Kobani sebebiyle sürece darbe vuranların, son zamanlardaki eylemleri sınır tanımaz bir  hal almıştır. Bayram arifesinde Van şehir merkezinde sakallı gençlerin IŞİD’li olduğu iddiasıyla linç edilmeye çalışılması ve İslami hassasiyete sahip çevrelerin baskı altına alınması gibi olaylar, vuku bulacak bir ateşin habercisiydi.

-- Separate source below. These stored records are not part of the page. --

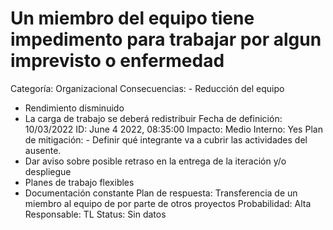 # Un miembro del equipo tiene impedimento para trabajar por algun imprevisto o enfermedad

Categoría: Organizacional
Consecuencias: - Reducción del equipo
- Rendimiento disminuido
- La carga de trabajo se deberá redistribuir
Fecha de definición: 10/03/2022
ID: June 4 2022, 08:35:00
Impacto: Medio
Interno: Yes
Plan de mitigación: - Definir qué integrante va a cubrir las actividades del ausente.
- Dar aviso sobre posible retraso en la entrega de la iteración y/o despliegue
- Planes de trabajo flexibles
- Documentación constante
Plan de respuesta: Transferencia de un miembro al equipo de por parte de otros proyectos
Probabilidad: Alta
Responsable: TL
Status: Sin datos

 Bu nasıl bir gözü dönmüşlüktür ki, Kızılay’ın kan toplama araçlarından belediye otobüslerine, dershanelerden yurtlara, Okul ve parti binalarına, Bediüzzaman Külliyesinden  Kur’an Kurslarına kadar her yer saldırıya maruz kalmıştır. İslami kimlikli partiler, dernekler, vakıflar, İslami hassasiyetiyle maruf insanlara ait işyerleri, evler arabalar özellikle hedef seçilmiştir.  Yılların el emeği ile tezgahlarını kuran esnaflarımızın uğradığı zarar telafi edilemeyecek durumda.

Hiç kuşkusuz IŞİD’çi diye yaftalayıp önüne gelene saldırmak, tipik bir tahakküm kurma stratejisidir. İslami kesimleri töhmet altında bırakmak, onları adres göstermek ve işlenilen zulüm ve tahakküme bu şekilde kılıf bulmak ve bu kirli siyaset ortamına  İslami kurum ve STK ları alet etmek asla kabul edilemez.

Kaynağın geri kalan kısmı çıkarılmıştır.